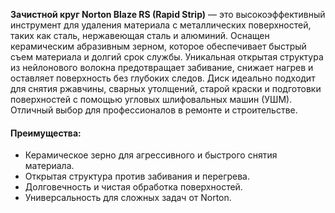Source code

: **Зачистной круг Norton Blaze RS (Rapid Strip)** — это высокоэффективный инструмент для удаления материала с металлических поверхностей, таких как сталь, нержавеющая сталь и алюминий. Оснащен керамическим абразивным зерном, которое обеспечивает быстрый съем материала и долгий срок службы. Уникальная открытая структура из нейлонового волокна предотвращает забивание, снижает нагрев и оставляет поверхность без глубоких следов. Диск идеально подходит для снятия ржавчины, сварных утолщений, старой краски и подготовки поверхностей с помощью угловых шлифовальных машин (УШМ). Отличный выбор для профессионалов в ремонте и строительстве.

#### Преимущества:

- Керамическое зерно для агрессивного и быстрого снятия материала.
- Открытая структура против забивания и перегрева.
- Долговечность и чистая обработка поверхностей.
- Универсальность для сложных задач от Norton.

· · · ·

● Task goal
For every entry above, write it out exactly and remove any image.

● Worked solution
Source code

: **Зачистной круг Norton Blaze RS (Rapid Strip)** — это высокоэффективный инструмент для удаления материала с металлических поверхностей, таких как сталь, нержавеющая сталь и алюминий. Оснащен керамическим абразивным зерном, которое обеспечивает быстрый съем материала и долгий срок службы. Уникальная открытая структура из нейлонового волокна предотвращает забивание, снижает нагрев и оставляет поверхность без глубоких следов. Диск идеально подходит для снятия ржавчины, сварных утолщений, старой краски и подготовки поверхностей с помощью угловых шлифовальных машин (УШМ). Отличный выбор для профессионалов в ремонте и строительстве.

#### Преимущества:

- Керамическое зерно для агрессивного и быстрого снятия материала.
- Открытая структура против забивания и перегрева.
- Долговечность и чистая обработка поверхностей.
- Универсальность для сложных задач от Norton.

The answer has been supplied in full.